■ Task
Among the records, which lines hold the word "please"? Pick them out.

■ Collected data

● ● ● ●

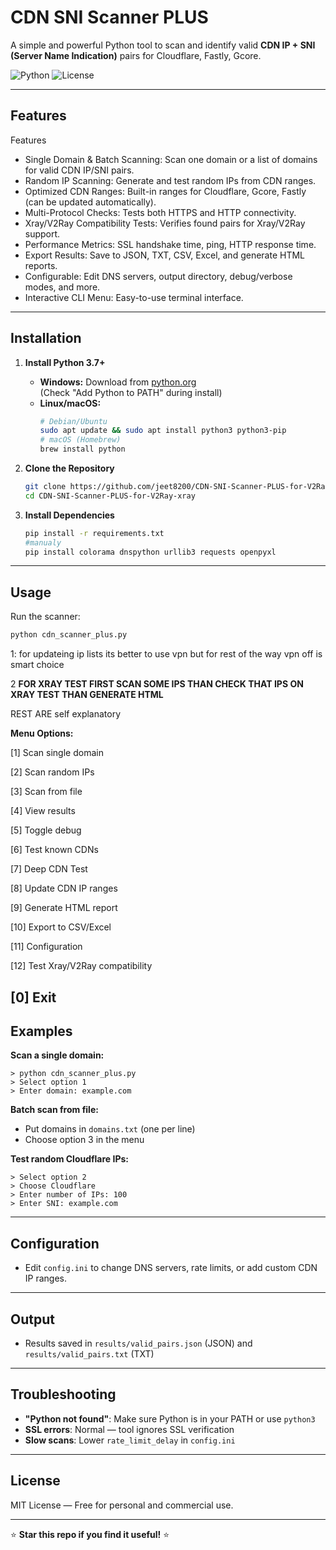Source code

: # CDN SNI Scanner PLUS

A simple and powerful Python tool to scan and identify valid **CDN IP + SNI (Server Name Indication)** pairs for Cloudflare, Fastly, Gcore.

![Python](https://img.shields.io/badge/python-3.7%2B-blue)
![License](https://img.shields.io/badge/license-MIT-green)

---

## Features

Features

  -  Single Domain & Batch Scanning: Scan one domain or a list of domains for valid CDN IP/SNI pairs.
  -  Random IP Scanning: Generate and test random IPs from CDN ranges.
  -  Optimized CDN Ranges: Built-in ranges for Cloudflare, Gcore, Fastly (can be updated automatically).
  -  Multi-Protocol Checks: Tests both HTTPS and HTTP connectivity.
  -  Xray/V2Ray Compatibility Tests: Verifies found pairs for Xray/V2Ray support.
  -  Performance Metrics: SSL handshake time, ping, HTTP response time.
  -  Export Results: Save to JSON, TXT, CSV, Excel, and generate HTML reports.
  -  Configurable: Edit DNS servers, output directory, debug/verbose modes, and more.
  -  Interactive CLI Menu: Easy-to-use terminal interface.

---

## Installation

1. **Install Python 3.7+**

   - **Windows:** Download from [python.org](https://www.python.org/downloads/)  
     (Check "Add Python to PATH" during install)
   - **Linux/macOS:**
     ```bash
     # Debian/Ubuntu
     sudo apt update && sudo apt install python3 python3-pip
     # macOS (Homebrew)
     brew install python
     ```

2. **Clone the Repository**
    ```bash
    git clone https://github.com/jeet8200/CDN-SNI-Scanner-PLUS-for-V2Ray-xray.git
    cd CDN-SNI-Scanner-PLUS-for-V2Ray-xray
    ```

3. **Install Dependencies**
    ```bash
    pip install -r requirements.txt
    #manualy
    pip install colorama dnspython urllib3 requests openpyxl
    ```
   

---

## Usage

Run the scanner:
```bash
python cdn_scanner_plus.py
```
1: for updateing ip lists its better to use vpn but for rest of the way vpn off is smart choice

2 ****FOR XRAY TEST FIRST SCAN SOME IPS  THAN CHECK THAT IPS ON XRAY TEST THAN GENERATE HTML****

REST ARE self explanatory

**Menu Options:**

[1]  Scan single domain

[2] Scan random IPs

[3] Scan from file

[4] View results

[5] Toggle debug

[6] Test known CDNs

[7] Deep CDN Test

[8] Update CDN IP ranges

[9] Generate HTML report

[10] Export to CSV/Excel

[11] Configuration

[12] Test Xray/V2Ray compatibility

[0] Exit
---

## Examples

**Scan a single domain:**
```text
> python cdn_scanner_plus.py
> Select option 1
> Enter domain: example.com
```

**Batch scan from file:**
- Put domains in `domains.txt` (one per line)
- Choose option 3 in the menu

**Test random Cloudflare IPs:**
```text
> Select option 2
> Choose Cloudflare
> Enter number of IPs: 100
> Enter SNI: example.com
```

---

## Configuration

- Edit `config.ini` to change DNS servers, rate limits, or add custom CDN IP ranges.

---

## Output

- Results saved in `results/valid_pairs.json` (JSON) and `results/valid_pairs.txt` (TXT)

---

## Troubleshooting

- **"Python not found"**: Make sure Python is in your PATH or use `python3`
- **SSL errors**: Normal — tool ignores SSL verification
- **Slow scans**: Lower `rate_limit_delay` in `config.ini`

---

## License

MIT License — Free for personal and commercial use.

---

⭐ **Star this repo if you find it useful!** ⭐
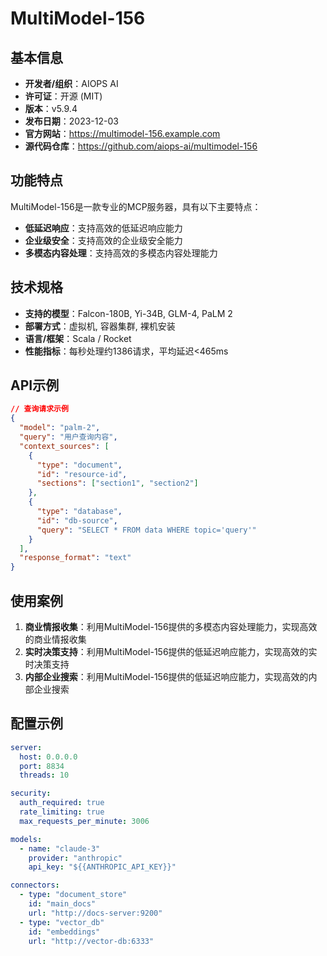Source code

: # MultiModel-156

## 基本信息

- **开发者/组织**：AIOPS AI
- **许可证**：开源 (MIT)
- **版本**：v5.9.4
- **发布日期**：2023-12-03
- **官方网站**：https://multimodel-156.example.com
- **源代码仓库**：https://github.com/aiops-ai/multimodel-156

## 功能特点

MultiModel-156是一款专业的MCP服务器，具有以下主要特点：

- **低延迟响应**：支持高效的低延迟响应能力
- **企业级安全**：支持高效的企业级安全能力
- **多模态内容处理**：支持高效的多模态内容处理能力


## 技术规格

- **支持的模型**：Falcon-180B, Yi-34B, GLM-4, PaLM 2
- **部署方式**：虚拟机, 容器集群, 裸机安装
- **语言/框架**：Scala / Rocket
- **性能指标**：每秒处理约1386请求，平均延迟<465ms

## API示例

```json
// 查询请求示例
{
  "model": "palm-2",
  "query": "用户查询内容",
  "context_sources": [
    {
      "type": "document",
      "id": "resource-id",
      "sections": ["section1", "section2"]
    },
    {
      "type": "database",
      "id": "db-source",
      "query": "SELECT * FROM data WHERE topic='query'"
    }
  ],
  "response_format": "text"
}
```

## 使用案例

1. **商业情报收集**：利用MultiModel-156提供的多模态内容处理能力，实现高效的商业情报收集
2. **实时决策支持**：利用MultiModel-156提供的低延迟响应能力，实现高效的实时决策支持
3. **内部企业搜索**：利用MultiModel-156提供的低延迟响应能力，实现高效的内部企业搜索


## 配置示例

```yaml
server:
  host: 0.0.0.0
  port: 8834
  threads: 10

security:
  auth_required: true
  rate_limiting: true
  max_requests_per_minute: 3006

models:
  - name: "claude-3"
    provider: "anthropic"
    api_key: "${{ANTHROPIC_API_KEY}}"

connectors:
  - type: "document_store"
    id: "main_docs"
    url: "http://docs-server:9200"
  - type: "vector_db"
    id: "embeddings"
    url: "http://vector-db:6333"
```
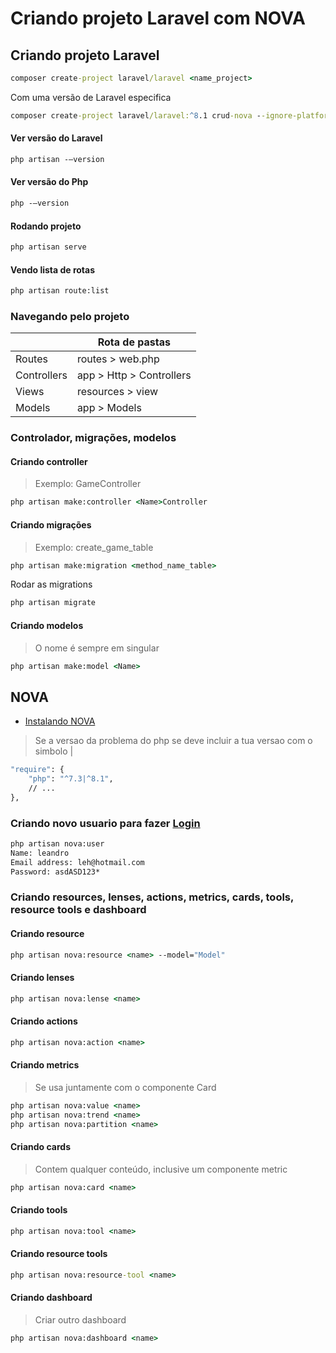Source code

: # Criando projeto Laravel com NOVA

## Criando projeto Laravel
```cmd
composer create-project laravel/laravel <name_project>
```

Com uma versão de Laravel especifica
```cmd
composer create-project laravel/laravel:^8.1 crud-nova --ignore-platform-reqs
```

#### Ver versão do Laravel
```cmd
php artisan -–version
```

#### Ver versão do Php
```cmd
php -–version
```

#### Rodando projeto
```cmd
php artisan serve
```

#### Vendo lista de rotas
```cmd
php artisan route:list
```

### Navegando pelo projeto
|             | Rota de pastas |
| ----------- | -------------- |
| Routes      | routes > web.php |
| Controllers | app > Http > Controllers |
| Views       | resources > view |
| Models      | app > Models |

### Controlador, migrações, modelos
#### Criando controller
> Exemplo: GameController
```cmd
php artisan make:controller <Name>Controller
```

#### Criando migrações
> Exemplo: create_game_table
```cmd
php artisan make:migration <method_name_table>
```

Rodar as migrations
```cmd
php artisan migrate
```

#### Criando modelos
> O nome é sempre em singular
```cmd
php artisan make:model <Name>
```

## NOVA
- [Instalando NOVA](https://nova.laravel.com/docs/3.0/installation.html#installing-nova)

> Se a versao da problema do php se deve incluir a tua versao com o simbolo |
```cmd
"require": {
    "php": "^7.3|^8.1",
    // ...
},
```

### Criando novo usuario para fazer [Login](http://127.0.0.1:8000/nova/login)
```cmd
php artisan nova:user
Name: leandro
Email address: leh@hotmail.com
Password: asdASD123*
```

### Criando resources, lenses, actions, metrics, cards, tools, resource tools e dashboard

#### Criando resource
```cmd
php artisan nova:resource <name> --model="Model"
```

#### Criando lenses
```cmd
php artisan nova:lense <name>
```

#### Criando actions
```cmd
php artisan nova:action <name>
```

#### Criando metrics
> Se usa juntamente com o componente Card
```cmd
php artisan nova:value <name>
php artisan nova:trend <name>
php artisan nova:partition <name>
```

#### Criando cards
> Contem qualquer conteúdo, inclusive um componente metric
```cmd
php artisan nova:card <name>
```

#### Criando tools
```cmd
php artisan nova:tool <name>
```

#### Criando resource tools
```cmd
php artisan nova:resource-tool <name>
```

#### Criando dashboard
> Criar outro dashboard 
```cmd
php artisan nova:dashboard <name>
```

● ● ● ●

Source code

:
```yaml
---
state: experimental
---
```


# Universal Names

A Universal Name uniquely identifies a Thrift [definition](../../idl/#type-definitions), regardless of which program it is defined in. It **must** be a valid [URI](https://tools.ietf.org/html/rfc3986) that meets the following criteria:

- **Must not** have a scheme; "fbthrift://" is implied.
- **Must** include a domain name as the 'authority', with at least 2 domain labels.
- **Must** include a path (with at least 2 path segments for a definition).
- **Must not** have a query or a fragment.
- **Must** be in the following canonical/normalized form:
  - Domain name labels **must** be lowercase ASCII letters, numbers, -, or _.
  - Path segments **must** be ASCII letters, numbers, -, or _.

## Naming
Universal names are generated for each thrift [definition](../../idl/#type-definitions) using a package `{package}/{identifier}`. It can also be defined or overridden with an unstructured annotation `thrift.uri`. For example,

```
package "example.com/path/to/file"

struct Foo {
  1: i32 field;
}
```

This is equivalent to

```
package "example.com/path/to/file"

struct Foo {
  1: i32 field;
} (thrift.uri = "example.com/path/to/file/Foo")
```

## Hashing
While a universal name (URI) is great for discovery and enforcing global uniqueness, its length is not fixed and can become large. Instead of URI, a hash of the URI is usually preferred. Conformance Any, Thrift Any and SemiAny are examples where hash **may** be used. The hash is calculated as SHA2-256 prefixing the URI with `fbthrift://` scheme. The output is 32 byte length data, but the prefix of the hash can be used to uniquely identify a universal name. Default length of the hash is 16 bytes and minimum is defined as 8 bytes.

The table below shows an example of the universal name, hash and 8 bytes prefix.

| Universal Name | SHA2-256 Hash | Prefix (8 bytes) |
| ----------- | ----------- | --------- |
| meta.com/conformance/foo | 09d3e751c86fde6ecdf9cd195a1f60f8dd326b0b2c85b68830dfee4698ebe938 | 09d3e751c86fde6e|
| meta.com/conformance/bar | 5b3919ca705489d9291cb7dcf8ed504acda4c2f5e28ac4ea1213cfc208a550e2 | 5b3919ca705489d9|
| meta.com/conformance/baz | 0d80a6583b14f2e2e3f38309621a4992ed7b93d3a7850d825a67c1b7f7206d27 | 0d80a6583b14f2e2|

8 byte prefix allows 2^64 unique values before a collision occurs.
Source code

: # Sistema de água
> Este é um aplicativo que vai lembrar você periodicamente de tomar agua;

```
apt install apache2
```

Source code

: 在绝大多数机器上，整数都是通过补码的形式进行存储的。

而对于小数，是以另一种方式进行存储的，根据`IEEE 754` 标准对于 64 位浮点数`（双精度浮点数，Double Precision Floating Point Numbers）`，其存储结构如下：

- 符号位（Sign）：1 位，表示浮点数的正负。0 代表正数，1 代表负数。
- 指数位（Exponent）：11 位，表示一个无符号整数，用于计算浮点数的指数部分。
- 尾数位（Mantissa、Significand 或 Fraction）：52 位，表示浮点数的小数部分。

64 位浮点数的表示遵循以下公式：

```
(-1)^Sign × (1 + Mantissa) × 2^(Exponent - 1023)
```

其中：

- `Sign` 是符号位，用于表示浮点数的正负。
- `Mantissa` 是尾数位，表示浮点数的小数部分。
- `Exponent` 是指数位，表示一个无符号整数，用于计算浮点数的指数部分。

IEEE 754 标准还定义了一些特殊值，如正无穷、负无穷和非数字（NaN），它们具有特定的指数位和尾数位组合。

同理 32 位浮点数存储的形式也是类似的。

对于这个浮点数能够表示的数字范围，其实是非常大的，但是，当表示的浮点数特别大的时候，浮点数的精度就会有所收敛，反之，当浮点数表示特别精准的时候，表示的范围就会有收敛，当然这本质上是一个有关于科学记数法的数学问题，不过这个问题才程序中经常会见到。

● ● ● ●

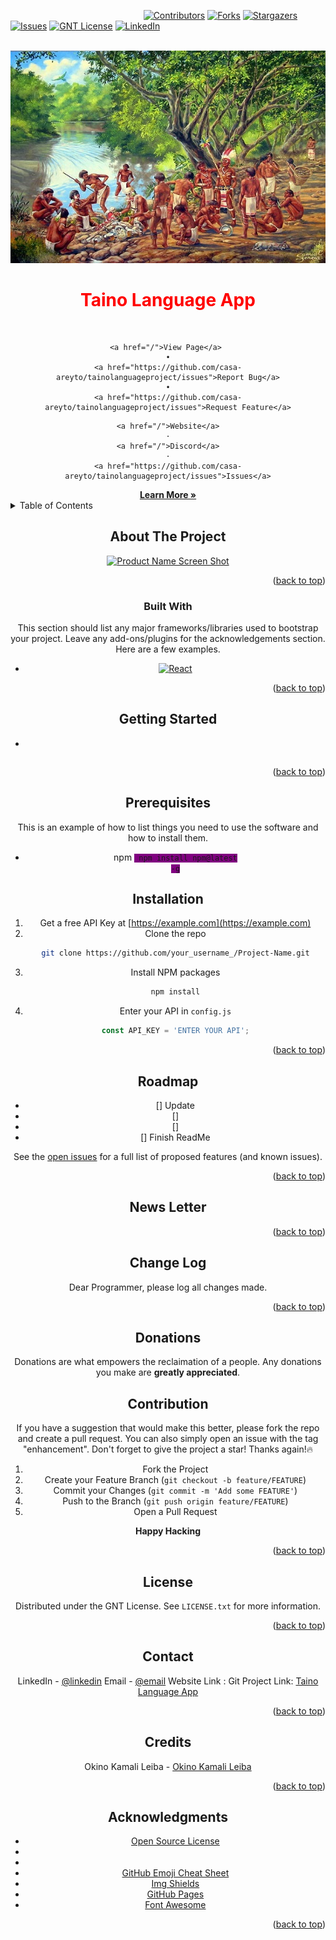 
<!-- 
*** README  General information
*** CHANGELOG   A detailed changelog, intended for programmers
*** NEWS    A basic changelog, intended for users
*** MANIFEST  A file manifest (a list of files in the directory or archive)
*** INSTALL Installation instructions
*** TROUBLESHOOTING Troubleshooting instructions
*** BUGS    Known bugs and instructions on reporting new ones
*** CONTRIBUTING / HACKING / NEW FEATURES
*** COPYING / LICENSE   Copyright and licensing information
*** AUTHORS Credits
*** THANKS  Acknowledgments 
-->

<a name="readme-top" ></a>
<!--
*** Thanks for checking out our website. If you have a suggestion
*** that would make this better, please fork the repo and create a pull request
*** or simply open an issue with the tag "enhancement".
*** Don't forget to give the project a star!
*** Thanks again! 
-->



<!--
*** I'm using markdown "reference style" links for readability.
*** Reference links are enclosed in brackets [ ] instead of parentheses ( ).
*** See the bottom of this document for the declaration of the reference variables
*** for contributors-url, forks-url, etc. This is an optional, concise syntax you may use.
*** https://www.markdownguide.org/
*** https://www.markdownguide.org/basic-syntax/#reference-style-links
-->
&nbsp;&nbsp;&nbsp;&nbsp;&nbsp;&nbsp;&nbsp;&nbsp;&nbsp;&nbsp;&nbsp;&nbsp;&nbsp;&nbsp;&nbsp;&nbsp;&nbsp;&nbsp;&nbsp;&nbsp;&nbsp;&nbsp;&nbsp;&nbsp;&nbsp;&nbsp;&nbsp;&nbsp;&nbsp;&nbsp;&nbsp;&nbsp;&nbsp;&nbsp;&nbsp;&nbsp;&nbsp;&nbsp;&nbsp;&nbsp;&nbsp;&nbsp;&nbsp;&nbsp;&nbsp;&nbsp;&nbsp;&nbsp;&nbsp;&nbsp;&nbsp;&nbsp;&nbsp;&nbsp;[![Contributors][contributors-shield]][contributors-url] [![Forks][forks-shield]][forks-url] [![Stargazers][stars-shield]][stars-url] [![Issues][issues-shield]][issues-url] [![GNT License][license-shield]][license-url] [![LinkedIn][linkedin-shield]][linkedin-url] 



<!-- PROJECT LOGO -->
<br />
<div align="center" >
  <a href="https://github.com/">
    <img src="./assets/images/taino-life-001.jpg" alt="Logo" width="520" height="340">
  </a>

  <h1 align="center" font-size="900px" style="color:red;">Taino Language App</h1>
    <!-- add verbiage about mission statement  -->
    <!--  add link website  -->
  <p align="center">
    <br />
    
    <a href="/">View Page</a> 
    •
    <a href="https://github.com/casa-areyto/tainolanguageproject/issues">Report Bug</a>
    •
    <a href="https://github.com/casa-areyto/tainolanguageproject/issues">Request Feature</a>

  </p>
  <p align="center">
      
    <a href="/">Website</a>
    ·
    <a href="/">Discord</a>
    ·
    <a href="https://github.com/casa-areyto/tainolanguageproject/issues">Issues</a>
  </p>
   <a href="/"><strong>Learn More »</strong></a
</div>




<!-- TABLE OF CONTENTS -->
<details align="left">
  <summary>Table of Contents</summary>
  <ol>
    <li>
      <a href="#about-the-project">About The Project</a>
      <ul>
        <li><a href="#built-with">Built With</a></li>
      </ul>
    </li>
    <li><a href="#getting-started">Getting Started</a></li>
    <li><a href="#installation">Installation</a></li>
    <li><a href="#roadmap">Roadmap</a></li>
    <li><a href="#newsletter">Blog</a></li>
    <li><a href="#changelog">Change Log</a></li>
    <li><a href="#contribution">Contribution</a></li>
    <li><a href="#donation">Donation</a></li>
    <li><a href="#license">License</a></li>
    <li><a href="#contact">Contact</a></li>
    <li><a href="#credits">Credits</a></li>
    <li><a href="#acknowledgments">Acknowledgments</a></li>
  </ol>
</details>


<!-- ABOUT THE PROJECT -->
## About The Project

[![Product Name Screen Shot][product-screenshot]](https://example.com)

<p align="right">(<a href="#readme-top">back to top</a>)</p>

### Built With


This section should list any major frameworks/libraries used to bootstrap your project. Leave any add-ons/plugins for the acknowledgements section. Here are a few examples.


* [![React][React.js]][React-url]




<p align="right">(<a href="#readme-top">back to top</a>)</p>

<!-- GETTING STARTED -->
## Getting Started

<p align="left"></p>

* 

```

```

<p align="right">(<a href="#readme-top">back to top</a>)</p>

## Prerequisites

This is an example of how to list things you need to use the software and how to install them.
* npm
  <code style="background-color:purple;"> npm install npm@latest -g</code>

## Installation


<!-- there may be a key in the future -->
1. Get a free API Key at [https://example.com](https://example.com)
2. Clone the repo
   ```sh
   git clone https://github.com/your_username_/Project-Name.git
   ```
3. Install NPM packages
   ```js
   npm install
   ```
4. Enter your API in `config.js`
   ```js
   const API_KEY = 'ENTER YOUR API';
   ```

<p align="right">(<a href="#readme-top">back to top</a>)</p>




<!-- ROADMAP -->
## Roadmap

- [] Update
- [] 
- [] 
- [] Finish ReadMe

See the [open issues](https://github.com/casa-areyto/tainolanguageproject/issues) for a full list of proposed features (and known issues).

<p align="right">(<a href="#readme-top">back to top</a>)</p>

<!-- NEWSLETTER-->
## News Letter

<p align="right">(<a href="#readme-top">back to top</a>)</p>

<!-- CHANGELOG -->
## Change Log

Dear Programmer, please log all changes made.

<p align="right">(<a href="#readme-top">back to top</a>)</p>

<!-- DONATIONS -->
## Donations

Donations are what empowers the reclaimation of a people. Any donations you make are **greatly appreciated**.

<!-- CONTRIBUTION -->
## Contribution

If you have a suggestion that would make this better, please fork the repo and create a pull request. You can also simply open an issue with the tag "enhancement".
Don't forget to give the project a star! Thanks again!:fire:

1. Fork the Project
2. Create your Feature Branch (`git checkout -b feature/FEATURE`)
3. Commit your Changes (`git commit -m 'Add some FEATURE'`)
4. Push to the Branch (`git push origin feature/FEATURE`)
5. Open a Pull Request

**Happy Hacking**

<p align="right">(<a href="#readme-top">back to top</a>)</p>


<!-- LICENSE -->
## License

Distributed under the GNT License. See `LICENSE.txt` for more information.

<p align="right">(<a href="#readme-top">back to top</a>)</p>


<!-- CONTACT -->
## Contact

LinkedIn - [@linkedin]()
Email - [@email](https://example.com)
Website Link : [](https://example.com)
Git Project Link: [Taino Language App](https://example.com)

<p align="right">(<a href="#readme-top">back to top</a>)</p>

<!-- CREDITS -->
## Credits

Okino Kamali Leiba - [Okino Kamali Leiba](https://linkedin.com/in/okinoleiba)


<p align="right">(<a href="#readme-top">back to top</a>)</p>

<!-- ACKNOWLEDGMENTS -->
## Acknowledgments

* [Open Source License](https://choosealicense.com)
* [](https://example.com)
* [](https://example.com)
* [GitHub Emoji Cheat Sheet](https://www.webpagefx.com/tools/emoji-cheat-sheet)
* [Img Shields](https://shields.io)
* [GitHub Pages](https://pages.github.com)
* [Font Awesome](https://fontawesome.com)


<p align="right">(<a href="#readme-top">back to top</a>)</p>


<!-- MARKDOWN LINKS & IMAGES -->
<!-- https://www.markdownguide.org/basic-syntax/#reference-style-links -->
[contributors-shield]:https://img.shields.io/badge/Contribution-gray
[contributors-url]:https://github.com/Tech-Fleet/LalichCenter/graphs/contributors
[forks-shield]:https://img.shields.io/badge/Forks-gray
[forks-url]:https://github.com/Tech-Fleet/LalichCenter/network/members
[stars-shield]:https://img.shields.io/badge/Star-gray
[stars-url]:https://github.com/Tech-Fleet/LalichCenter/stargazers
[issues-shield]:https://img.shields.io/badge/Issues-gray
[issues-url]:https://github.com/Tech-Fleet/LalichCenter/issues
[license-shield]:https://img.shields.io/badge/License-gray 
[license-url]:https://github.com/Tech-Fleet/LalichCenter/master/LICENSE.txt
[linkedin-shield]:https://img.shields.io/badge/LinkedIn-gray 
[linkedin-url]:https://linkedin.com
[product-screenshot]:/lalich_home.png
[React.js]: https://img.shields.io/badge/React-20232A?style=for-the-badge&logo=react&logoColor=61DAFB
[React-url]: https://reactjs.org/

● ● ● ●

■ Solution to the problem
*** that would make this better, please fork the repo and create a pull request
Dear Programmer, please log all changes made.
If you have a suggestion that would make this better, please fork the repo and create a pull request. You can also simply open an issue with the tag "enhancement".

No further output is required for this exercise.